> _THE TASK_
Report each line of the entries below that includes "bottom".

[Source data]
-.-.-
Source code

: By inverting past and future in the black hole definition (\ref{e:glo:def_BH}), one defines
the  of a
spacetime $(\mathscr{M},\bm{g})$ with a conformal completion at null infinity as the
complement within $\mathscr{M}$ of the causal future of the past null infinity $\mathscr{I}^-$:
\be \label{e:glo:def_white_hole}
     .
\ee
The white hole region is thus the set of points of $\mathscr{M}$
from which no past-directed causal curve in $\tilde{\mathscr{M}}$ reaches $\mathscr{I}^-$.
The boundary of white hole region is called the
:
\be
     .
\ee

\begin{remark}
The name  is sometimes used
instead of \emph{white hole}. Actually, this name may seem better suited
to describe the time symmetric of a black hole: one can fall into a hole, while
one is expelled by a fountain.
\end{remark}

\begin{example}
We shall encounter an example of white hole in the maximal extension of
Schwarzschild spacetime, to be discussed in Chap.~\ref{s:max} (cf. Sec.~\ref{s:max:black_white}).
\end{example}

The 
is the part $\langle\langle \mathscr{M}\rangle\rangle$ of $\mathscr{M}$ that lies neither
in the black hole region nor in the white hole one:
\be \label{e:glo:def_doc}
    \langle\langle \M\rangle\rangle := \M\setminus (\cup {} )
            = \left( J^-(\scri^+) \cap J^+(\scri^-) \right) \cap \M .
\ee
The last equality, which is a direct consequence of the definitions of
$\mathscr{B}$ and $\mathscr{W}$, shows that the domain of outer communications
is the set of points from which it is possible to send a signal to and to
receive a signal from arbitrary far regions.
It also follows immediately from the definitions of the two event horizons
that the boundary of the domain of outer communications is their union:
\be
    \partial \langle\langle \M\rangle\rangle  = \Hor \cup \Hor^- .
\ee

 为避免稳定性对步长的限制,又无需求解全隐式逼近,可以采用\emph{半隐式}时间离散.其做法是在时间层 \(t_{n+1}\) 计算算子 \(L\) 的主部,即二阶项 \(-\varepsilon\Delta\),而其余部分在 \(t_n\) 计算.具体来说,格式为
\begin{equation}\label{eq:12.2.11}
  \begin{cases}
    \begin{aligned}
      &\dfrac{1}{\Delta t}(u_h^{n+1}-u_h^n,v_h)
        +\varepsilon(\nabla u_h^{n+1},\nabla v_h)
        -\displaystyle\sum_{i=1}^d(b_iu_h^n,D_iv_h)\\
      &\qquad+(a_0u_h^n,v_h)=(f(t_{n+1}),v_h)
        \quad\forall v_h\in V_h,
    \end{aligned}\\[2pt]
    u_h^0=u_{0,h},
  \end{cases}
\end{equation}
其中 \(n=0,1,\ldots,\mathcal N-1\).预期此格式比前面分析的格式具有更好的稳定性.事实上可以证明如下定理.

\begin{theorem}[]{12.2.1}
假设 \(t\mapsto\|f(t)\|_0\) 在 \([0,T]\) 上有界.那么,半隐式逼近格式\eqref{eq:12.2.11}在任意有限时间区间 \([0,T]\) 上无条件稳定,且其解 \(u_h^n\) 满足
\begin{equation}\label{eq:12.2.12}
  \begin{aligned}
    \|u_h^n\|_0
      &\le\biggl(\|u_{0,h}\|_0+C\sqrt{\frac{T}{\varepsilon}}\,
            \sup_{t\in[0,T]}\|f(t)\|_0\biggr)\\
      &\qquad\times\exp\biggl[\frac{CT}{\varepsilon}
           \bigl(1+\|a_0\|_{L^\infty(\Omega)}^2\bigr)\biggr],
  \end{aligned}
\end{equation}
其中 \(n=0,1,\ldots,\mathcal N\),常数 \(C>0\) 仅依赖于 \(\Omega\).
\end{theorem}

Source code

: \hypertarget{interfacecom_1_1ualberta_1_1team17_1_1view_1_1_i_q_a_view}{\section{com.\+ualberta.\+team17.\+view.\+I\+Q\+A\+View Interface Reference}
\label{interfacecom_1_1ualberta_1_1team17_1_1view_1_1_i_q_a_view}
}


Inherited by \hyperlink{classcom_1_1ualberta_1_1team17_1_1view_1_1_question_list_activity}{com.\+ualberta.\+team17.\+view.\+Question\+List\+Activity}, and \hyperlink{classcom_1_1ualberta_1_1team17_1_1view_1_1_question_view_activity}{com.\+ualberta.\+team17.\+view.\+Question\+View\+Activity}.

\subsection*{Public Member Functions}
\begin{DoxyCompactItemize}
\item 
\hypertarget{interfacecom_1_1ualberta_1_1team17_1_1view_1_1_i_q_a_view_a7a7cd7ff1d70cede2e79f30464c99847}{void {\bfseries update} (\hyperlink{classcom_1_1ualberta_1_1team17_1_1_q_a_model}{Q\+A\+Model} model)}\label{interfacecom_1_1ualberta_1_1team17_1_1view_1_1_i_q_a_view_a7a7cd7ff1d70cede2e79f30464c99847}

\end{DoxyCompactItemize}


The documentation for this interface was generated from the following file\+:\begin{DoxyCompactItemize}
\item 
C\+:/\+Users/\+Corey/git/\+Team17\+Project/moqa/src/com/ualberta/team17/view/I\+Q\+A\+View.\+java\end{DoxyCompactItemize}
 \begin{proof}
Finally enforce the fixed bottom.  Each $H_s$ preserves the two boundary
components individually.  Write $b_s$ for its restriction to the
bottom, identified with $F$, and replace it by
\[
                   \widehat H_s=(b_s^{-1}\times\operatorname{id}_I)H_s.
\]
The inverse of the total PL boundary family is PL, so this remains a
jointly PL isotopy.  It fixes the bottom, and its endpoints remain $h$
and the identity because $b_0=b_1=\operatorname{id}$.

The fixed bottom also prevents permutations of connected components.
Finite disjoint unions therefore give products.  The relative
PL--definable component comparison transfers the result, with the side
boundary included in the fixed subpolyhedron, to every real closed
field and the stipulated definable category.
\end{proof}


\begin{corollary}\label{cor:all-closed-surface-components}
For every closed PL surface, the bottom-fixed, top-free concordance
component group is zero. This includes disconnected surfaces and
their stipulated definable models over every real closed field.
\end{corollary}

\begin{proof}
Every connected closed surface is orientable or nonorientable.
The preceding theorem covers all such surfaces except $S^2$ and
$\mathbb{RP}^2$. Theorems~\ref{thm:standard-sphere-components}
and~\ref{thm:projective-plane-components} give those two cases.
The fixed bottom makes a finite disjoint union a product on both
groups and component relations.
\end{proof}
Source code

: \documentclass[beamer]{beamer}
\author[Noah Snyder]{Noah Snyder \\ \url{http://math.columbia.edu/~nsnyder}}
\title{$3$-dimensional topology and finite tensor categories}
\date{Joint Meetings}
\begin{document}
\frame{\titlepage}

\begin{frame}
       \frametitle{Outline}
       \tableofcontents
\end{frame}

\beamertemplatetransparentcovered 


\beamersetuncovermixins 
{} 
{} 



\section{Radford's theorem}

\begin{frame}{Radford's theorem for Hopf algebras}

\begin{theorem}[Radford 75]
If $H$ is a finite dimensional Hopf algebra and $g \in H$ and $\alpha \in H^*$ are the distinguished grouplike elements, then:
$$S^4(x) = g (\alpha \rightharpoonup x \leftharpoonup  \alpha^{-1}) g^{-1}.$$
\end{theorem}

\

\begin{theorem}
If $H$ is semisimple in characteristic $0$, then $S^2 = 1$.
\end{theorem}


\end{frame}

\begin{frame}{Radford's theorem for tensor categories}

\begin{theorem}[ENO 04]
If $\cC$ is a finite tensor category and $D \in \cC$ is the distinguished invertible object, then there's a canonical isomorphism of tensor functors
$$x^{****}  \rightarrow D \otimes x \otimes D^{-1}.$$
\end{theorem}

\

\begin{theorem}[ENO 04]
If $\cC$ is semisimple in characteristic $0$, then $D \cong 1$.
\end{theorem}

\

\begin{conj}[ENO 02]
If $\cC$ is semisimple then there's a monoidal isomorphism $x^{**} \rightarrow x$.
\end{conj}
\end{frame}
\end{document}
-.-.-
> _WRITTEN ANSWER_
Finally enforce the fixed bottom.  Each $H_s$ preserves the two boundary
bottom, identified with $F$, and replace it by
jointly PL isotopy.  It fixes the bottom, and its endpoints remain $h$
The fixed bottom also prevents permutations of connected components.
For every closed PL surface, the bottom-fixed, top-free concordance
The fixed bottom makes a finite disjoint union a product on both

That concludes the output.